The paper introduces a rigorous benchmark and identifies data leakage issues in prior evaluations of de novo structure prediction models.

## Key findings

- State-of-the-art models achieve only 4.1% top-10 accuracy on leakage-controlled benchmarks.
- Conditioning models on molecular formulas improves exact-match accuracy significantly.
- Performance of scaffold-based generation drops drastically with predicted scaffolds.

## Abstract

The identification of unknown molecules from analytical data remains a fundamental challenge in chemistry, with critical implications for drug discovery, metabolomics, and natural product research.

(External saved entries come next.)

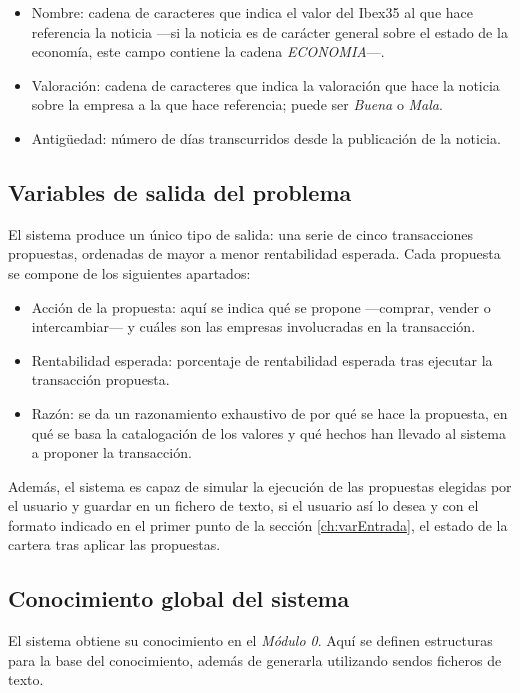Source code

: \documentclass[a4paper, 11pt, titlepage]{article}
\theoremstyle{definition}
\begin{document}
\begin{enumerate}
        \begin{itemize}
            \item Nombre: cadena de caracteres que indica el valor del Ibex35 al que hace referencia la noticia ---si la noticia es de carácter general sobre el estado de la economía, este campo contiene la cadena \emph{ECONOMIA}---.
            \item Valoración: cadena de caracteres que indica la valoración que hace la noticia sobre la empresa a la que hace referencia; puede ser \emph{Buena} o \emph{Mala}.
            \item Antigüedad: número de días transcurridos desde la publicación de la noticia.
        \end{itemize}
    \end{enumerate}

  \subsection{Variables de salida del problema}

  El sistema produce un único tipo de salida: una serie de cinco transacciones propuestas, ordenadas de mayor a menor rentabilidad esperada. Cada propuesta se compone de los siguientes apartados:
  \begin{itemize}
      \item Acción de la propuesta: aquí se indica qué se propone ---comprar, vender o intercambiar--- y cuáles son las empresas involucradas en la transacción.
      \item Rentabilidad esperada: porcentaje de rentabilidad esperada tras ejecutar la transacción propuesta.
      \item Razón: se da un razonamiento exhaustivo de por qué se hace la propuesta, en qué se basa la catalogación de los valores y qué hechos han llevado al sistema a proponer la transacción.
  \end{itemize}

  Además, el sistema es capaz de simular la ejecución de las propuestas elegidas por el usuario y guardar en un fichero de texto, si el usuario así lo desea y con el formato indicado en el primer punto de la sección \ref{ch:varEntrada}, el estado de la cartera tras aplicar las propuestas.

  \subsection{Conocimiento global del sistema}
  El sistema obtiene su conocimiento en el \emph{Módulo 0}. Aquí se definen
  estructuras para la base del conocimiento, además de generarla utilizando
  sendos ficheros de texto.
\end{document}
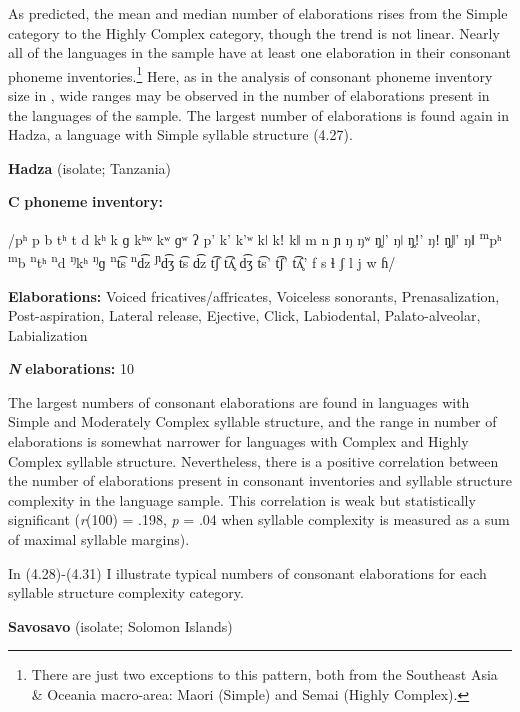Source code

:   As predicted, the mean and median number of elaborations rises from the Simple category to the Highly Complex category, though the trend is not linear. Nearly all of the languages in the sample have at least one elaboration in their consonant phoneme inventories.\footnote{ \textrm{There are just two exceptions to this pattern, both from the Southeast Asia \& Oceania macro-area: Maori (Simple) and Semai (Highly Complex).} } Here, as in the analysis of consonant phoneme inventory size in , wide ranges may be observed in the number of elaborations present in the languages of the sample. The largest number of elaborations is found again in Hadza, a language with Simple syllable structure (4.27).

\ea\label{ex:(4.27)}
  \textbf{Hadza} (isolate; Tanzania)

\textbf{C} \textbf{phoneme} \textbf{inventory:} 

/pʰ p b tʰ t d kʰ k ɡ kʰʷ kʷ ɡʷ ʔ p’ k’ k’ʷ kǀ kǃ kǁ m n ɲ ŋ ŋʷ ŋ̥ǀ’ ŋǀ ŋ̥ǃ’ ŋǃ ŋ̥ǁ’ ŋǁ \textsuperscript{m}pʰ \textsuperscript{m}b \textsuperscript{n}tʰ \textsuperscript{n}d \textsuperscript{ŋ}kʰ \textsuperscript{ŋ}ɡ \textsuperscript{n}t͡s \textsuperscript{n}d͡z \textsuperscript{ɲ}d͡ʒ t͡s d͡z t͡ʃ t͡ʎ̥ d͡ʒ t͡s’ t͡ʃ’ t͡ʎ̥’ f s ɬ ʃ l j w ɦ/

\textbf{Elaborations:} Voiced fricatives/affricates, Voiceless sonorants, Prenasalization, Post-aspiration, Lateral release, Ejective, Click, Labiodental, Palato-alveolar, Labialization

\textbf{\textit{N}} \textbf{elaborations:} 10

\z

  The largest numbers of consonant elaborations are found in languages with Simple and Moderately Complex syllable structure, and the range in number of elaborations is somewhat narrower for languages with Complex and Highly Complex syllable structure. Nevertheless, there is a positive correlation between the number of elaborations present in consonant inventories and syllable structure complexity in the language sample. This correlation is weak but statistically significant (\textit{r}(100) = .198, \textit{p} = .04 when syllable complexity is measured as a sum of maximal syllable margins).

  In (4.28)-(4.31) I illustrate typical numbers of consonant elaborations for each syllable structure complexity category.

\ea\label{ex:(4.28)}
  \textbf{Savosavo} (isolate; Solomon Islands)

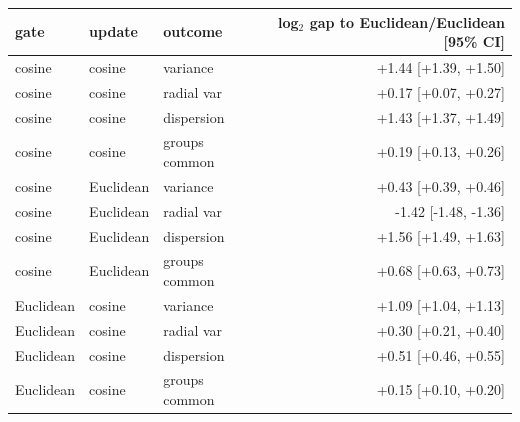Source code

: \begin{tabular}{lllr}
\toprule
gate & update & outcome & log$_2$ gap to Euclidean/Euclidean [95\% CI] \\
\midrule
cosine & cosine & variance & +1.44 [+1.39, +1.50] \\
cosine & cosine & radial var & +0.17 [+0.07, +0.27] \\
cosine & cosine & dispersion & +1.43 [+1.37, +1.49] \\
cosine & cosine & groups common & +0.19 [+0.13, +0.26] \\
cosine & Euclidean & variance & +0.43 [+0.39, +0.46] \\
cosine & Euclidean & radial var & -1.42 [-1.48, -1.36] \\
cosine & Euclidean & dispersion & +1.56 [+1.49, +1.63] \\
cosine & Euclidean & groups common & +0.68 [+0.63, +0.73] \\
Euclidean & cosine & variance & +1.09 [+1.04, +1.13] \\
Euclidean & cosine & radial var & +0.30 [+0.21, +0.40] \\
Euclidean & cosine & dispersion & +0.51 [+0.46, +0.55] \\
Euclidean & cosine & groups common & +0.15 [+0.10, +0.20] \\
\bottomrule
\end{tabular}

While tandem mass spectrometry provides rich structural fingerprints, most spectra are absent from reference libraries, spurring the development of de novo generative models. However, their true accuracy has been difficult to assess. Our critical analysis reveals that state-of-the-art models achieve only 4.1% top-10 accuracy on rigorously leakage-controlled benchmarks like MassSpecGym. This sobering figure stands in stark contrast to earlier, overly optimistic reports, a discrepancy we attribute to pervasive data leakage in naive data splits. This review traces the field’s rapid evolution through three architectural eras: from fingerprint-conditioned RNN pipelines to end-to-end sequence models and, most recently, to graph-native diffusion under molecular-formula constraints. We demonstrate that explicitly conditioning generative models on a molecular formula significantly improves exact-match accuracy compared to unconstrained baselines. Crucially, our analysis distinguishes between two experimentally relevant paradigms: formula-conditioned generation for true unknown discovery and scaffold-based generation for hypothesis-driven research. While the latter shows high potential with oracle scaffolds, its performance drastically drops with predicted ones, revealing a critical bottleneck. To build the next generation of reliable tools, we propose a clear roadmap centered on standardized, leakage-aware benchmarking and transparent reporting.